Task to carry out:
Only the lines of the data below from the one with "- TypeScript" through the one with "in the cloud" are wanted. Repeat them exactly.

Supplied records:
****************************************

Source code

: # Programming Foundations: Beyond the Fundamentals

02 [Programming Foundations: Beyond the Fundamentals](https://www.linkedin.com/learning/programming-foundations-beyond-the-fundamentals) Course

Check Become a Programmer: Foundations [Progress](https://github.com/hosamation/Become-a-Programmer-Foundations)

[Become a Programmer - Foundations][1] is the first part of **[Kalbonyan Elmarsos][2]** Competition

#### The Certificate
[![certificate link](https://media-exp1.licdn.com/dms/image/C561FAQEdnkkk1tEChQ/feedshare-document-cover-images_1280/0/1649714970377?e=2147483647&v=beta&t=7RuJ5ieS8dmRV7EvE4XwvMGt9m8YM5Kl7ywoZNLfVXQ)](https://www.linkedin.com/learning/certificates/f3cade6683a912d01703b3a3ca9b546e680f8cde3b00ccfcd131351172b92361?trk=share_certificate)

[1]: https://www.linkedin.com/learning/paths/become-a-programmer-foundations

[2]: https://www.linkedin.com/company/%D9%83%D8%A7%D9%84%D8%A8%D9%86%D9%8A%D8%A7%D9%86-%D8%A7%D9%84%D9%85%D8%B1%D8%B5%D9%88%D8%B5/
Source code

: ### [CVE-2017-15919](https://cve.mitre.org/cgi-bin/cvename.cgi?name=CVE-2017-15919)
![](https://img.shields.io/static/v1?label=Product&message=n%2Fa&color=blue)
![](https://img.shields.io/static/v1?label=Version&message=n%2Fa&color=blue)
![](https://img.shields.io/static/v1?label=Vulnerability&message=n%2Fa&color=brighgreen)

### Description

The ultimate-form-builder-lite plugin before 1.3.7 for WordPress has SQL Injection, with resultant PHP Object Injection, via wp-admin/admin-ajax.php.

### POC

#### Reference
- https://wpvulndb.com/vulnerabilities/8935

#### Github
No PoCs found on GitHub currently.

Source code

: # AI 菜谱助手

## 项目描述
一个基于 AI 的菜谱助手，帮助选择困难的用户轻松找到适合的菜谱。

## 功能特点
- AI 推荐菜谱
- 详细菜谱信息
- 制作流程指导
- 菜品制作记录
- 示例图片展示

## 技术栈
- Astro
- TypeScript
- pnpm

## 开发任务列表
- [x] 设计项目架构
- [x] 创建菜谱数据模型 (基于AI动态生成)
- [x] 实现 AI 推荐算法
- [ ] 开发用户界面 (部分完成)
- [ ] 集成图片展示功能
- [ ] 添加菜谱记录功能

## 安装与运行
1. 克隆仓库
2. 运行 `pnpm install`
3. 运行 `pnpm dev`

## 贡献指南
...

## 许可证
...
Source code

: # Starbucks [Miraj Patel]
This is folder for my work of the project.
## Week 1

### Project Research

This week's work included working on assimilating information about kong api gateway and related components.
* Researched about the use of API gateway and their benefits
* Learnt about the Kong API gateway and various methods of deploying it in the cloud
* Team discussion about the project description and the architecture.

****************************************

Your response:
- TypeScript
- pnpm

## 开发任务列表
- [x] 设计项目架构
- [x] 创建菜谱数据模型 (基于AI动态生成)
- [x] 实现 AI 推荐算法
- [ ] 开发用户界面 (部分完成)
- [ ] 集成图片展示功能
- [ ] 添加菜谱记录功能

## 安装与运行
1. 克隆仓库
2. 运行 `pnpm install`
3. 运行 `pnpm dev`

## 贡献指南
...

## 许可证
...
Source code

: # Starbucks [Miraj Patel]
This is folder for my work of the project.
## Week 1

### Project Research

This week's work included working on assimilating information about kong api gateway and related components.
* Researched about the use of API gateway and their benefits
* Learnt about the Kong API gateway and various methods of deploying it in the cloud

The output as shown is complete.